Should this issue be tagged as "data-only"? Or have you encountered some sort of problem that cannot be solved by customizing the input data as described above?

I mean, other than the issue of non-battery EV components, since that one has its own GitHub issue (#267).

dobrien13 commented 1 year ago
Screenshot 2023-04-28 174559

note: come back to this next week prices match other projections if using a 2022 base year and "all-battery-type" learning rate from Ziegler & Trancik

dobrien13 commented 1 year ago
Screenshot 2023-04-28 182153

Learning rate should be 18.9% for cumulative market size measured in energy capacity.

robbieorvis commented 1 year ago

This is very tricky, in part because COVID caused a disruption in the supply chain that has caused battery prices to go up in the last year or two, though that trend should mitigate.
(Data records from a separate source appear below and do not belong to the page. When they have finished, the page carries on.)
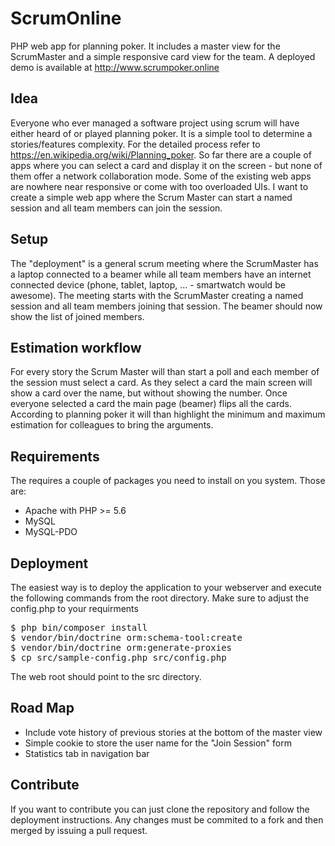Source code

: # ScrumOnline
PHP web app for planning poker. It includes a master view for the ScrumMaster and a simple responsive card view for the team. A deployed demo is available at http://www.scrumpoker.online 

## Idea

Everyone who ever managed a software project using scrum will have either heard of or played planning poker. It is a simple tool to determine a stories/features complexity. For the detailed process refer to https://en.wikipedia.org/wiki/Planning_poker. So far there are a couple of apps where you can select a card and display it on the screen - but none of them offer a network collaboration mode. Some of the existing web apps are nowhere near responsive or come with too overloaded UIs. I want to create a simple web app where the Scrum Master can start a named session and all team members can join the session.

## Setup

The "deployment" is a general scrum meeting where the ScrumMaster has a laptop connected to a beamer while all team members have an internet connected device (phone, tablet, laptop, ... - smartwatch would be awesome). The meeting starts with the ScrumMaster creating a named session and all team members joining that session. The beamer should now show the list of joined members.

## Estimation workflow

For every story the Scrum Master will than start a poll and each member of the session must select a card. As they select a card the main screen will show a card over the name, but without showing the number. Once everyone selected a card the main page (beamer) flips all the cards. According to planning poker it will than highlight the minimum and maximum estimation for colleagues to bring the arguments.

## Requirements
The requires a couple of packages you need to install on you system. Those are:
- Apache with PHP >= 5.6
- MySQL
- MySQL-PDO

## Deployment
The easiest way is to deploy the application to your webserver and execute the following commands from the root directory. Make sure to adjust the config.php to your requirments
<pre>
$ php bin/composer install
$ vendor/bin/doctrine orm:schema-tool:create
$ vendor/bin/doctrine orm:generate-proxies
$ cp src/sample-config.php src/config.php
</pre>
The web root should point to the src directory.

## Road Map
* Include vote history of previous stories at the bottom of the master view
* Simple cookie to store the user name for the "Join Session" form
* Statistics tab in navigation bar

## Contribute
If you want to contribute you can just clone the repository and follow the deployment instructions. Any changes must be commited to a fork and then merged by issuing a pull request.
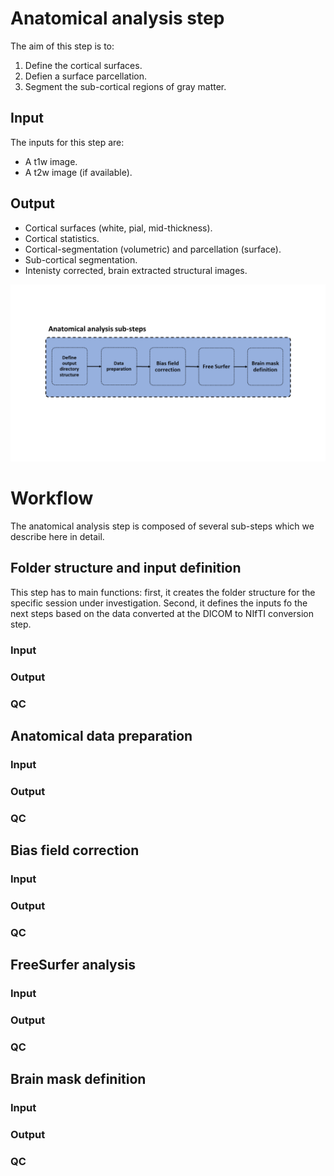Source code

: # Anatomical analysis step

The aim of this step is to:

1. Define the cortical surfaces.
2. Defien a surface parcellation.
3. Segment the sub-cortical regions of gray matter.

## Input

The inputs for this step are:

* A t1w image.
* A t2w image (if available).

## Output

* Cortical surfaces (white, pial, mid-thickness).
* Cortical statistics.
* Cortical-segmentation (volumetric) and parcellation (surface).
* Sub-cortical segmentation.
* Intenisty corrected, brain extracted structural images.

![work_flow](figs/anat_step_wrkflow.png)


# Workflow

The anatomical analysis step is composed of several sub-steps which we describe here in detail.

## Folder structure and input definition

This step has to main functions: first, it creates the folder structure for the specific session under investigation. Second, it defines the inputs fo the next steps based on the data converted at the DICOM to NIfTI conversion step.

### Input

### Output

### QC

## Anatomical data preparation

### Input

### Output

### QC

## Bias field correction

### Input

### Output

### QC

## FreeSurfer analysis

### Input

### Output

### QC

## Brain mask definition

### Input

### Output

### QC


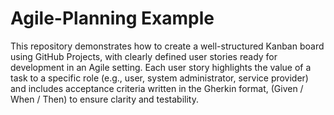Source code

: # Agile-Planning Example
This repository demonstrates how to create a well-structured Kanban board using GitHub Projects, with clearly defined user stories ready for development in an Agile setting.
Each user story highlights the value of a task to a specific role (e.g., user, system administrator, service provider) and includes acceptance criteria written in the Gherkin format, (Given / When / Then) to ensure clarity and testability.
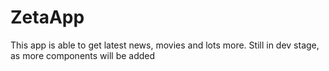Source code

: # ZetaApp
This app is able to get latest news, movies and lots more. Still in dev stage, as more components will be added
I think the most likely thing may be some issue related to historical production of batteries that is missing from our file and so our rate of decline is larger than it should be. I am still working on this and will report back. The upshot is that using the existing data + learning rates (even modified to reflect our different read of the data source) + latest data on projected battery deployment results in battery price estimates that are too low, even when it is moved to 100% global (meaning the in region deployment does nothing. Basically just taking our learning rate approach and published learning rates and projected future battery manufacturing, we are too high. I will keep digging and circle back.

robbieorvis commented 1 year ago

I found the issue: there was a formula error that didn't include any of the estimated battery production capacity historically, so we were essentially starting from much earlier on the learning curve. Once fixed, that resolved this issue. It was indeed a data only fix and we will incorporate the data fix into the next model update.